Thursday, October 11, 2012

looking for a short book


The other day, I went into the fiction section of my local library with one goal: find a short book.

Like most teachers, I am overwhelmed this time of year and don’t leave myself enough time to read. And I have really missed having a story to follow. I’ve been reading student work every day, and I love it. I engage in student texts completely: pulling apart structure, analyzing word choice, parsing out trouble spots. I look forward to reading their work each day, seriously, I do.

And I’ve been reading a lot of articles and blogs about teaching and writing and teaching writing. I eat up those words about words. The Sunday Boston Globe has had some great articles lately; and engaged intellectuals has become a new favorite blog.
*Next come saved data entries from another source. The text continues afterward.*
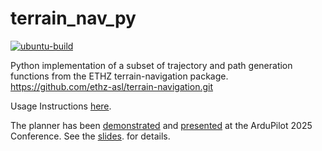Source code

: # terrain_nav_py

[![ubuntu-build](https://github.com/srmainwaring/terrain_nav_py/actions/workflows/ubuntu-build.yml/badge.svg)](https://github.com/srmainwaring/terrain_nav_py/actions/workflows/ubuntu-build.yml)

Python implementation of a subset of trajectory and path generation functions
from the ETHZ terrain-navigation package.
https://github.com/ethz-asl/terrain-navigation.git

Usage Instructions [here](https://discuss.ardupilot.org/t/offboard-terrain-navigation-for-plane-with-ros-2-ap-dds/114418/6?u=rfriedman).

The planner has been [demonstrated](https://www.youtube.com/live/KtM9fn2ef_8?si=PpR0G3ugE9Z3Q7YT&t=5445) and 
[presented](https://www.youtube.com/live/KtM9fn2ef_8?si=HwPUKQkdnnqKPSME&t=21528) at the ArduPilot 2025 Conference.
See the [slides](https://docs.google.com/presentation/d/18WXuZW67LOlAsW17AXdGi342EeMEEJsoSrdmlD56kq4/edit?usp=sharing).
for details.


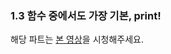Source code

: ﻿### 1.3 함수 중에서도 가장 기본, print!

해당 파트는 [본 영상](https://www.youtube.com/watch?v=Ulfudc1pF5Q&feature=youtu.be )을 시청해주세요.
Still, despite all this wonderful reading, what I really want is fiction, really good storytelling. I took out a collections of Andre Dubus’ short stories a few weeks ago, and I did read a few, but the book was a week over due and I decided to give up on the great big tome. In fact, when I was driving my daughter over to the library so she could pick out a few things, I vowed not to check out anything. I had so much waiting for my attention already. But then, surrounded by all these wonderful books, I just couldn’t go home empty handed.

I walked into the fiction stacks and ran my eyes along the spines until a thin volume appeared. I pulled it out, read the dust jacket, returned it to the shelf and kept looking. I finally settled on The Devil’s Own Work by Alan Judd. I’ve never heard of the book, or the author, but the subject struck me (an author who may have sold his soul) and the length sold me (115 pages).

I’ve only managed a few pages so far; I’m reading midterm essays and trying to plan Writers’ Workshops that will address the struggles of each writer. But I’m so happy to have the book on my shelf. I think I can make some time this weekend to see how it ends.